=== WORK INSTRUCTION ===
The reply must reproduce each line below exactly.

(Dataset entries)
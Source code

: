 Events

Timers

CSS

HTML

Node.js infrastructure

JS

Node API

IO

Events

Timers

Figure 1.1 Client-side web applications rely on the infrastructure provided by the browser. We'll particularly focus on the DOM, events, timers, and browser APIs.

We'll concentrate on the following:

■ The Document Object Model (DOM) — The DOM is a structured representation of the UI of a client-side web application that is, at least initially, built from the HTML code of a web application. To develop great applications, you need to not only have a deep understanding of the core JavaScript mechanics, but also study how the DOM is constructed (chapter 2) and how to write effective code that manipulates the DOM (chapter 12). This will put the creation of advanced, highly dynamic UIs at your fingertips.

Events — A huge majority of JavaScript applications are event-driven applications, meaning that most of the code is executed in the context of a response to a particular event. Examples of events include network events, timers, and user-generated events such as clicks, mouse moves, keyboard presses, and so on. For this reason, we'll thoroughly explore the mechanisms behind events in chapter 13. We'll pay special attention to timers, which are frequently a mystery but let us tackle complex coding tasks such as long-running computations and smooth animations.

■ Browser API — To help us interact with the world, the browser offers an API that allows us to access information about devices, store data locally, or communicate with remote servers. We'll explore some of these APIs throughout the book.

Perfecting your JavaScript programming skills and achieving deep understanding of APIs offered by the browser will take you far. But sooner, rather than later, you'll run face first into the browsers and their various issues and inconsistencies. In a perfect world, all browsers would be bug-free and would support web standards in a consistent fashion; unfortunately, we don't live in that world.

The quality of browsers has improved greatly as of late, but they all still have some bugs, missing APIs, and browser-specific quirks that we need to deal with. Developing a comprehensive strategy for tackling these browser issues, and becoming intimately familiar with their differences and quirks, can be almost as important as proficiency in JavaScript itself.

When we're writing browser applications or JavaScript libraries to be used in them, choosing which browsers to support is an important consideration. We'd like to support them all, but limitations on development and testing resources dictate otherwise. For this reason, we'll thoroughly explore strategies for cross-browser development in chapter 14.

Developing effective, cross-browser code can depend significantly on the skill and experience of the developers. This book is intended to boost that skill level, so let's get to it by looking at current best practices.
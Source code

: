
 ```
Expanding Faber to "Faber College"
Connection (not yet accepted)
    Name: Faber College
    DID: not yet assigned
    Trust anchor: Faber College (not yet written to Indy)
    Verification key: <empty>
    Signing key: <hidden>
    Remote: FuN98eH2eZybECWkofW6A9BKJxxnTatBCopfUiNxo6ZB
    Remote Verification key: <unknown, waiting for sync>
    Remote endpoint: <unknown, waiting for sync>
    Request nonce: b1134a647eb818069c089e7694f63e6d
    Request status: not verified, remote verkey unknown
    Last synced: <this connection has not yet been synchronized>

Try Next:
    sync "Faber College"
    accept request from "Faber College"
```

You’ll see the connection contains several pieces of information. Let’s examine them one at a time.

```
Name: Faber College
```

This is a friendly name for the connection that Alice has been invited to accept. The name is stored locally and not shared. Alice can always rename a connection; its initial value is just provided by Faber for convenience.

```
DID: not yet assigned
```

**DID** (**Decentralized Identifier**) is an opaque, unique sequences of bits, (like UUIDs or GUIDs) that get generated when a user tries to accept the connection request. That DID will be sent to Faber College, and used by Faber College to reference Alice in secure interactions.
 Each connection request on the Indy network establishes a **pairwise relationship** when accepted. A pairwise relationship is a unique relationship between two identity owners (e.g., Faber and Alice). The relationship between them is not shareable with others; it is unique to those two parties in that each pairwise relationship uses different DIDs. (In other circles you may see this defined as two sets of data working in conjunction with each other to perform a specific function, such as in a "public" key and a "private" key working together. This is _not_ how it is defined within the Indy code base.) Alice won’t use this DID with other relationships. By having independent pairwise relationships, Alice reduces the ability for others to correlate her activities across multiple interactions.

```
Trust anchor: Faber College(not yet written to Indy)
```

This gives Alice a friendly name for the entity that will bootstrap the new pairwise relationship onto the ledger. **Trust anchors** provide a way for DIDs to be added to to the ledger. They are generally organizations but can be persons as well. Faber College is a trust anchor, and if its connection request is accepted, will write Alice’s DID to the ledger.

=== FINAL ANSWER ===
Source code

: Events

Timers

CSS

HTML

Node.js infrastructure

JS

Node API

IO

Events

Timers

Figure 1.1 Client-side web applications rely on the infrastructure provided by the browser. We'll particularly focus on the DOM, events, timers, and browser APIs.

We'll concentrate on the following:

■ The Document Object Model (DOM) — The DOM is a structured representation of the UI of a client-side web application that is, at least initially, built from the HTML code of a web application. To develop great applications, you need to not only have a deep understanding of the core JavaScript mechanics, but also study how the DOM is constructed (chapter 2) and how to write effective code that manipulates the DOM (chapter 12). This will put the creation of advanced, highly dynamic UIs at your fingertips.

Events — A huge majority of JavaScript applications are event-driven applications, meaning that most of the code is executed in the context of a response to a particular event. Examples of events include network events, timers, and user-generated events such as clicks, mouse moves, keyboard presses, and so on. For this reason, we'll thoroughly explore the mechanisms behind events in chapter 13. We'll pay special attention to timers, which are frequently a mystery but let us tackle complex coding tasks such as long-running computations and smooth animations.

■ Browser API — To help us interact with the world, the browser offers an API that allows us to access information about devices, store data locally, or communicate with remote servers. We'll explore some of these APIs throughout the book.

Perfecting your JavaScript programming skills and achieving deep understanding of APIs offered by the browser will take you far. But sooner, rather than later, you'll run face first into the browsers and their various issues and inconsistencies. In a perfect world, all browsers would be bug-free and would support web standards in a consistent fashion; unfortunately, we don't live in that world.

The quality of browsers has improved greatly as of late, but they all still have some bugs, missing APIs, and browser-specific quirks that we need to deal with. Developing a comprehensive strategy for tackling these browser issues, and becoming intimately familiar with their differences and quirks, can be almost as important as proficiency in JavaScript itself.

When we're writing browser applications or JavaScript libraries to be used in them, choosing which browsers to support is an important consideration. We'd like to support them all, but limitations on development and testing resources dictate otherwise. For this reason, we'll thoroughly explore strategies for cross-browser development in chapter 14.

Developing effective, cross-browser code can depend significantly on the skill and experience of the developers. This book is intended to boost that skill level, so let's get to it by looking at current best practices.
Source code

:
 ```
Expanding Faber to "Faber College"
Connection (not yet accepted)
    Name: Faber College
    DID: not yet assigned
    Trust anchor: Faber College (not yet written to Indy)
    Verification key: <empty>
    Signing key: <hidden>
    Remote: FuN98eH2eZybECWkofW6A9BKJxxnTatBCopfUiNxo6ZB
    Remote Verification key: <unknown, waiting for sync>
    Remote endpoint: <unknown, waiting for sync>
    Request nonce: b1134a647eb818069c089e7694f63e6d
    Request status: not verified, remote verkey unknown
    Last synced: <this connection has not yet been synchronized>

Try Next:
    sync "Faber College"
    accept request from "Faber College"
```

You’ll see the connection contains several pieces of information. Let’s examine them one at a time.

```
Name: Faber College
```

This is a friendly name for the connection that Alice has been invited to accept. The name is stored locally and not shared. Alice can always rename a connection; its initial value is just provided by Faber for convenience.

```
DID: not yet assigned
```

**DID** (**Decentralized Identifier**) is an opaque, unique sequences of bits, (like UUIDs or GUIDs) that get generated when a user tries to accept the connection request. That DID will be sent to Faber College, and used by Faber College to reference Alice in secure interactions.
 Each connection request on the Indy network establishes a **pairwise relationship** when accepted. A pairwise relationship is a unique relationship between two identity owners (e.g., Faber and Alice). The relationship between them is not shareable with others; it is unique to those two parties in that each pairwise relationship uses different DIDs. (In other circles you may see this defined as two sets of data working in conjunction with each other to perform a specific function, such as in a "public" key and a "private" key working together. This is _not_ how it is defined within the Indy code base.) Alice won’t use this DID with other relationships. By having independent pairwise relationships, Alice reduces the ability for others to correlate her activities across multiple interactions.

```
Trust anchor: Faber College(not yet written to Indy)
```

This gives Alice a friendly name for the entity that will bootstrap the new pairwise relationship onto the ledger. **Trust anchors** provide a way for DIDs to be added to to the ledger. They are generally organizations but can be persons as well. Faber College is a trust anchor, and if its connection request is accepted, will write Alice’s DID to the ledger.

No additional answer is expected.